Song
- Published: 1949
- Genre: Showtune
- Composer: Richard Rodgers
- Lyricist: Oscar Hammerstein II

= You've Got to Be Carefully Taught =

"You've Got to Be Carefully Taught" (sometimes "You've Got to Be Taught" or "Carefully Taught") is a show tune from the 1949 Rodgers and Hammerstein musical South Pacific.

South Pacific received scrutiny for its commentary regarding relationships between different races and ethnic groups. In particular, "You’ve Got to Be Carefully Taught" was subject to widespread criticism, judged by some to be too controversial or downright inappropriate for the musical stage. Sung by the character Lieutenant Cable, the song is preceded by a line saying racism is "not born in you! It happens after you’re born..."

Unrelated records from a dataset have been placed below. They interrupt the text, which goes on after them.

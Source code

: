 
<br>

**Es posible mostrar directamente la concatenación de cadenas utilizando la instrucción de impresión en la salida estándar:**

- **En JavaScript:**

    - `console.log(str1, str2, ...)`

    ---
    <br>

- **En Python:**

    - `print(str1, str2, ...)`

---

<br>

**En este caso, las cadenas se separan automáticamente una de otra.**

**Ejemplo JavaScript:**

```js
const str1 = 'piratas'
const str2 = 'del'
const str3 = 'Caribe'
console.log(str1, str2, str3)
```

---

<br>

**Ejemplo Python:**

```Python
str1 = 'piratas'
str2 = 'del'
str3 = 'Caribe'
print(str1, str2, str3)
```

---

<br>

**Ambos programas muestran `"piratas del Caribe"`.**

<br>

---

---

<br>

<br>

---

Rodgers and Hammerstein risked the entire South Pacific venture to include the song in the production. After the show's debut, it faced legislative challenges regarding its decency and supposed Communist agenda. While the show was on a tour of the Southern United States, lawmakers in Georgia introduced a bill outlawing entertainment containing "an underlying philosophy inspired by Moscow." One legislator said that "a song justifying interracial marriage was implicitly a threat to the American way of life." Rodgers and Hammerstein defended their work resolutely. James Michener, upon whose stories South Pacific was based, recalled, "The authors replied stubbornly that this number represented why they had wanted to do this play, and that even if it meant the failure of the production, it was going to stay in."

==Cover versions==
The song has been covered by various artists, including: Michael Johnson, on his 1973 debut album There Is a Breeze; Iain Matthews, on his 1979 LP Stealin' Home; Barbra Streisand, on her Live in Concert 2006 album; John Pizzarelli, on his 2008 album With a Song in My Heart; by Billy Porter on his 2017 album The Soul of Richard Rodgers; and James Taylor, on his 2020 album American Standard.

Musical theatre veteran Alvin Ing performed the song in his final public performance before his death in 2021, as a way to protest the increased violence against Asian Americans during the COVID-19 pandemic.

==In popular culture==
"You've Got to Be Carefully Taught" is referenced lyrically in the song "My Shot" from the musical Hamilton by Lin-Manuel Miranda, with South Pacific being directly credited.

==Bibliography==
- Andrea Most, "‘You’ve Got to Be Carefully Taught’: The Politics of Race in Rodgers and Hammerstein’s South Pacific", Theatre Journal 52, no. 3 (October 2000), 306.